* [Material for this task]:

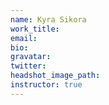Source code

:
 ```yaml
---
name: Kyra Sikora
work_title:
email:
bio:
gravatar:
twitter:
headshot_image_path:
instructor: true
---
```

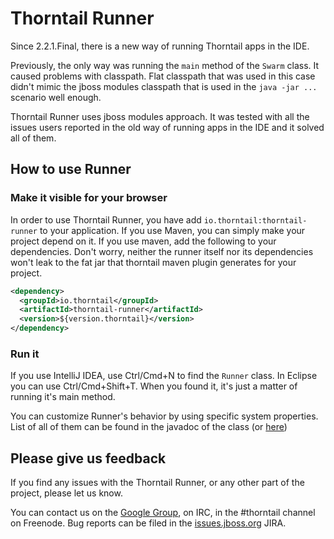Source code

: # Thorntail Runner

Since 2.2.1.Final, there is a new way of running Thorntail apps in the IDE.

Previously, the only way was running the `main` method of the `Swarm` class. It caused problems with classpath. 
Flat classpath that was used in this case didn't mimic the jboss modules classpath that is used in the `java -jar ...` scenario well enough.

Thorntail Runner uses jboss modules approach. It was tested with all the issues users reported in the old way of running apps in the IDE and it solved all of them.

## How to use Runner

### Make it visible for your browser
In order to use Thorntail Runner, you have add `io.thorntail:thorntail-runner` to your application. If you use Maven, you can simply make your project depend on it.
If you use maven, add the following to your dependencies. Don't worry, neither the runner itself nor its dependencies won't leak to the fat jar that thorntail maven plugin generates for your project.

```XML
<dependency>
  <groupId>io.thorntail</groupId>
  <artifactId>thorntail-runner</artifactId>
  <version>${version.thorntail}</version>
</dependency>

```

### Run it
If you use IntelliJ IDEA, use Ctrl/Cmd+N to find the `Runner` class. In Eclipse you can use Ctrl/Cmd+Shift+T.
When you found it, it's just a matter of running it's main method.

You can customize Runner's behavior by using specific system properties.
List of all of them can be found in the javadoc of the class (or [here](https://github.com/thorntail/thorntail/blob/master/thorntail-runner/src/main/java/org/wildfly/swarm/runner/Runner.java))

## Please give us feedback
If you find any issues with the Thorntail Runner, or any other part of the project, please let us know.

You can contact us on the [Google Group](https://groups.google.com/forum/#!forum/thorntail), on IRC, in the #thorntail channel on Freenode.
Bug reports can be filed in the [issues.jboss.org](https://issues.jboss.org) JIRA.
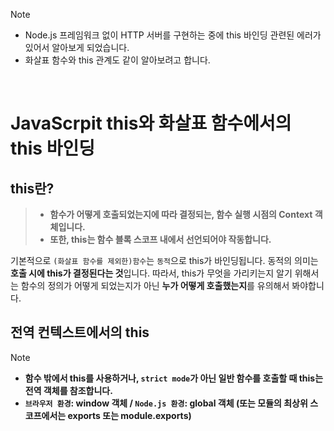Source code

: > [!NOTE]
>
> -   Node.js 프레임워크 없이 HTTP 서버를 구현하는 중에 this 바인딩 관련된 에러가 있어서 알아보게 되었습니다.
> -   화살표 함수와 this 관계도 같이 알아보려고 합니다.

<br/>

# JavaScrpit this와 화살표 함수에서의 this 바인딩

## this란?

> -   **함수가 어떻게 호출되었는지에 따라 결정되는, 함수 실행 시점의 Context 객체입니다.**
> -   **또한, this는 함수 블록 스코프 내에서 선언되어야 작동합니다.**

기본적으로 `(화살표 함수를 제외한)함수`는 `동적`으로 this가 바인딩됩니다. 동적의 의미는 **호출 시에 this가 결정된다는 것**입니다. 따라서, this가 무엇을 가리키는지 알기 위해서는 함수의 정의가 어떻게 되었는지가 아닌 **누가 어떻게 호출했는지**를 유의해서 봐야합니다.

## 전역 컨텍스트에서의 this

> [!NOTE]
>
> -   **함수 밖에서 this를 사용하거나, `strict mode`가 아닌 일반 함수를 호출할 때 this는 전역 객체를 참조합니다.**
> -   **`브라우저 환경`: window 객체 / `Node.js 환경`: global 객체 (또는 모듈의 최상위 스코프에서는 exports 또는 module.exports)**

```javascript

```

* [Instructions to follow]: Repeat the entries exactly. Any picture is to be left out.

* [Solved exercise]:
Source code

:
 ```yaml
---
name: Kyra Sikora
work_title:
email:
bio:
gravatar:
twitter:
headshot_image_path:
instructor: true
---
```

Source code

: # Thorntail Runner

Since 2.2.1.Final, there is a new way of running Thorntail apps in the IDE.

Previously, the only way was running the `main` method of the `Swarm` class. It caused problems with classpath. 
Flat classpath that was used in this case didn't mimic the jboss modules classpath that is used in the `java -jar ...` scenario well enough.

Thorntail Runner uses jboss modules approach. It was tested with all the issues users reported in the old way of running apps in the IDE and it solved all of them.

## How to use Runner

### Make it visible for your browser
In order to use Thorntail Runner, you have add `io.thorntail:thorntail-runner` to your application. If you use Maven, you can simply make your project depend on it.
If you use maven, add the following to your dependencies. Don't worry, neither the runner itself nor its dependencies won't leak to the fat jar that thorntail maven plugin generates for your project.

```XML
<dependency>
  <groupId>io.thorntail</groupId>
  <artifactId>thorntail-runner</artifactId>
  <version>${version.thorntail}</version>
</dependency>

```

### Run it
If you use IntelliJ IDEA, use Ctrl/Cmd+N to find the `Runner` class. In Eclipse you can use Ctrl/Cmd+Shift+T.
When you found it, it's just a matter of running it's main method.

You can customize Runner's behavior by using specific system properties.
List of all of them can be found in the javadoc of the class (or [here](https://github.com/thorntail/thorntail/blob/master/thorntail-runner/src/main/java/org/wildfly/swarm/runner/Runner.java))

## Please give us feedback
If you find any issues with the Thorntail Runner, or any other part of the project, please let us know.

You can contact us on the [Google Group](https://groups.google.com/forum/#!forum/thorntail), on IRC, in the #thorntail channel on Freenode.
Bug reports can be filed in the [issues.jboss.org](https://issues.jboss.org) JIRA.
Source code

: > [!NOTE]
>
> -   Node.js 프레임워크 없이 HTTP 서버를 구현하는 중에 this 바인딩 관련된 에러가 있어서 알아보게 되었습니다.
> -   화살표 함수와 this 관계도 같이 알아보려고 합니다.

<br/>

# JavaScrpit this와 화살표 함수에서의 this 바인딩

## this란?

> -   **함수가 어떻게 호출되었는지에 따라 결정되는, 함수 실행 시점의 Context 객체입니다.**
> -   **또한, this는 함수 블록 스코프 내에서 선언되어야 작동합니다.**

기본적으로 `(화살표 함수를 제외한)함수`는 `동적`으로 this가 바인딩됩니다. 동적의 의미는 **호출 시에 this가 결정된다는 것**입니다. 따라서, this가 무엇을 가리키는지 알기 위해서는 함수의 정의가 어떻게 되었는지가 아닌 **누가 어떻게 호출했는지**를 유의해서 봐야합니다.

## 전역 컨텍스트에서의 this

> [!NOTE]
>
> -   **함수 밖에서 this를 사용하거나, `strict mode`가 아닌 일반 함수를 호출할 때 this는 전역 객체를 참조합니다.**
> -   **`브라우저 환경`: window 객체 / `Node.js 환경`: global 객체 (또는 모듈의 최상위 스코프에서는 exports 또는 module.exports)**

```javascript

```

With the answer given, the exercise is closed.